普通に話すより、壁越しに話しかけられると特別感があるのか嬉しいらしいフレデリカの、ふふっ、とおなじみのくぐもった笑い声が聞こえる。
「どうしたのかしら」
「ねえ、サキュバスってどこの言葉でどんな意味だか、フレデリカ、知ってる?」
「すぐ近くの島国の言葉ね。女淫魔のことよ」
あらかじめミナの質問を知って答えを準備していたかのような即答ぶり。さすがフレデリカ、やはり知っていた。ミナは舌を巻いた。

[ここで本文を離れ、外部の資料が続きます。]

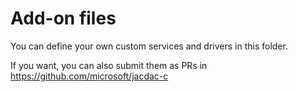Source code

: # Add-on files

You can define your own custom services and drivers in this folder.

If you want, you can also submit them as PRs in https://github.com/microsoft/jacdac-c
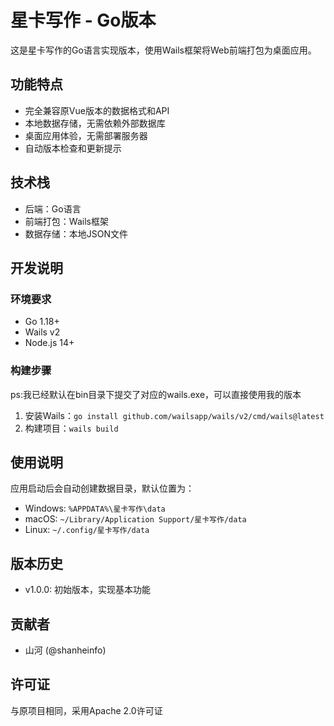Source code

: # 星卡写作 - Go版本

这是星卡写作的Go语言实现版本，使用Wails框架将Web前端打包为桌面应用。

## 功能特点

- 完全兼容原Vue版本的数据格式和API
- 本地数据存储，无需依赖外部数据库
- 桌面应用体验，无需部署服务器
- 自动版本检查和更新提示

## 技术栈

- 后端：Go语言
- 前端打包：Wails框架
- 数据存储：本地JSON文件

## 开发说明

### 环境要求

- Go 1.18+
- Wails v2
- Node.js 14+

### 构建步骤
ps:我已经默认在bin目录下提交了对应的wails.exe，可以直接使用我的版本

1. 安装Wails：`go install github.com/wailsapp/wails/v2/cmd/wails@latest`
2. 构建项目：`wails build`

## 使用说明

应用启动后会自动创建数据目录，默认位置为：
- Windows: `%APPDATA%\星卡写作\data`
- macOS: `~/Library/Application Support/星卡写作/data`
- Linux: `~/.config/星卡写作/data`

## 版本历史

- v1.0.0: 初始版本，实现基本功能

## 贡献者

- 山河 (@shanheinfo)

## 许可证

与原项目相同，采用Apache 2.0许可证
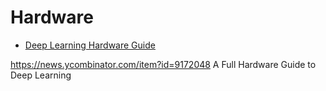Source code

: # Hardware

* [Deep Learning Hardware Guide](http://timdettmers.com/2015/03/09/deep-learning-hardware-guide/)


https://news.ycombinator.com/item?id=9172048
A Full Hardware Guide to Deep Learning
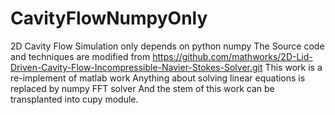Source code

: # CavityFlowNumpyOnly
2D Cavity Flow Simulation only depends on python numpy
The Source code and techniques are modified from 
https://github.com/mathworks/2D-Lid-Driven-Cavity-Flow-Incompressible-Navier-Stokes-Solver.git
This work is a re-implement of matlab work
Anything about solving linear equations is replaced by numpy FFT solver
And the stem of this work can be transplanted into cupy module.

「フレデリカ、あなたって本当何でも知っているんだね。へえ、淫魔ね、淫…………えっ?」
「い・ん・ま」
「そっ、それはわかったって……」
「あら? 意外ね。私、あなたはまだ子供だと思っていたわ……ああ、そういう戦略ね! 確かに、一定数ミナのような女性を好む殿方はいるわねぇ。私もまんまと騙されちゃっていたのね!」
「何か盛大に勘違いしてない? ……で、その、女淫魔って具体的に……どんな悪魔なの?」
勘違いは後日正しておくことにして、この城に来てから暇を持て余しどんな些細なことでも知りたいと知識に貪欲になってしまったミナはサキュバスの詳細を尋ねた。
「男性の夢の中で、誘惑するの。そして身体を重ねるごとにその人の精気を奪っていくと言われているわ」
女子同士で楽しくお喋りするときのトーンから、急にまじめな声音でフレデリカが説明してくれた。
……誘惑。それはつまりそういうことか。
男性に対してあまりいい印象を持っていないミナは下劣な思考を働かせた。
だったら、阿呆な男共はむしろ喜んで精気を奪われているんじゃないか。特に女好きで毎晩遊んでいるリク王子とか、あるいはリク王子とか、リク王子とか。むしろリク王子! 呪文のように彼の名を挙げて一人勝手に憤っていると、あることに思い至る。